WHAT THE EXERCISE ASKS:
From the first line through the line containing "- If you wish", transcribe the records exactly and include no other lines.

THE INPUT START

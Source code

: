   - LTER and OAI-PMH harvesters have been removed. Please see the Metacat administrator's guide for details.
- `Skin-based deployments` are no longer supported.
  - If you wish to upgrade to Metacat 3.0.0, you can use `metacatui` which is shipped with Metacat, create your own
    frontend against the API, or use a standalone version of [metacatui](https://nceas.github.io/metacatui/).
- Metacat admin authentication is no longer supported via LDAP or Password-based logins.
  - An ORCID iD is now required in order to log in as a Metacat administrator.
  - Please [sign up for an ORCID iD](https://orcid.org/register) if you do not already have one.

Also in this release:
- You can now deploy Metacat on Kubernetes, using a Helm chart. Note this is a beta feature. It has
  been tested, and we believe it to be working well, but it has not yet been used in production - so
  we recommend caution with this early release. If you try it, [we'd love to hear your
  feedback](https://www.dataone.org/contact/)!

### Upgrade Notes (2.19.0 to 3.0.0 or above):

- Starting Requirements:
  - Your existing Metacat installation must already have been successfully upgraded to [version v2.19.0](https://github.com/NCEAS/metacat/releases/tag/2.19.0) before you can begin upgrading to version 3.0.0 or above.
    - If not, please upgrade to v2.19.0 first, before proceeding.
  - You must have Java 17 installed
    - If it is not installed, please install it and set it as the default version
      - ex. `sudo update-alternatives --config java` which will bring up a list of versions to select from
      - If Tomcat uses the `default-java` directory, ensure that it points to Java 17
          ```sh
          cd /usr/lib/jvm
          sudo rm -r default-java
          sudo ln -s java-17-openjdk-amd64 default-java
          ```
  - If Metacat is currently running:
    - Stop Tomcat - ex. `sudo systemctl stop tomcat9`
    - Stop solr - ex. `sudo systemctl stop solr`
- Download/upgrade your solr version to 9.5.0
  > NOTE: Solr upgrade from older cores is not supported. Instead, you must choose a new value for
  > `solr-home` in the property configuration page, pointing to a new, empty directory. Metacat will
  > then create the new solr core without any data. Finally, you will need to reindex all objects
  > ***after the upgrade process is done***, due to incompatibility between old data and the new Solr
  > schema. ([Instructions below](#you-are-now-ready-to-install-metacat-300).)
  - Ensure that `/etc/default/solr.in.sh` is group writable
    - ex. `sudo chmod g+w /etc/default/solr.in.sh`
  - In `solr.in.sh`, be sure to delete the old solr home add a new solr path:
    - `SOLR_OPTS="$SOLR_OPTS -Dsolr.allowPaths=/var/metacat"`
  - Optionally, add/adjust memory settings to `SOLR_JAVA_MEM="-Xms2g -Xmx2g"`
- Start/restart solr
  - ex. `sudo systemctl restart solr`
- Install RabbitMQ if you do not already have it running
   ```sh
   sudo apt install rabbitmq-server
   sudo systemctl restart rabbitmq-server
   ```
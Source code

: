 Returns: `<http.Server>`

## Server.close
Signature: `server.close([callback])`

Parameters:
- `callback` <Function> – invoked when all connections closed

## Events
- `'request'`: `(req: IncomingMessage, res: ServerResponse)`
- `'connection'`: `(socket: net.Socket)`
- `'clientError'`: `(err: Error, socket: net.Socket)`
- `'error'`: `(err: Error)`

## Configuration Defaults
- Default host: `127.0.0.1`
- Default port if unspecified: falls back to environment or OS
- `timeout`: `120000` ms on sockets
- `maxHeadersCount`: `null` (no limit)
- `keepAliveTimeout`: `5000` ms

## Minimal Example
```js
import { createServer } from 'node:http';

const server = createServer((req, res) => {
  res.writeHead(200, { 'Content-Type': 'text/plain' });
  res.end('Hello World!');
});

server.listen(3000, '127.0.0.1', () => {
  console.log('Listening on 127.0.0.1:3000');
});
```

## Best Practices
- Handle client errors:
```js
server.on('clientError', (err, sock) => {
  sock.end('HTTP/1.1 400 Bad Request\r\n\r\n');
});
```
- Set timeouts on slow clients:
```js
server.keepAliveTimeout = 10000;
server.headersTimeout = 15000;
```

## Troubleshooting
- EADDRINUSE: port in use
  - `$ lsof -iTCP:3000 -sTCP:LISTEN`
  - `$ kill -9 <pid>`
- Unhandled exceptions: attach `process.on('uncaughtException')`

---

THE INPUT END

RESULT OF THE TASK:
Source code

:   - LTER and OAI-PMH harvesters have been removed. Please see the Metacat administrator's guide for details.
- `Skin-based deployments` are no longer supported.
  - If you wish to upgrade to Metacat 3.0.0, you can use `metacatui` which is shipped with Metacat, create your own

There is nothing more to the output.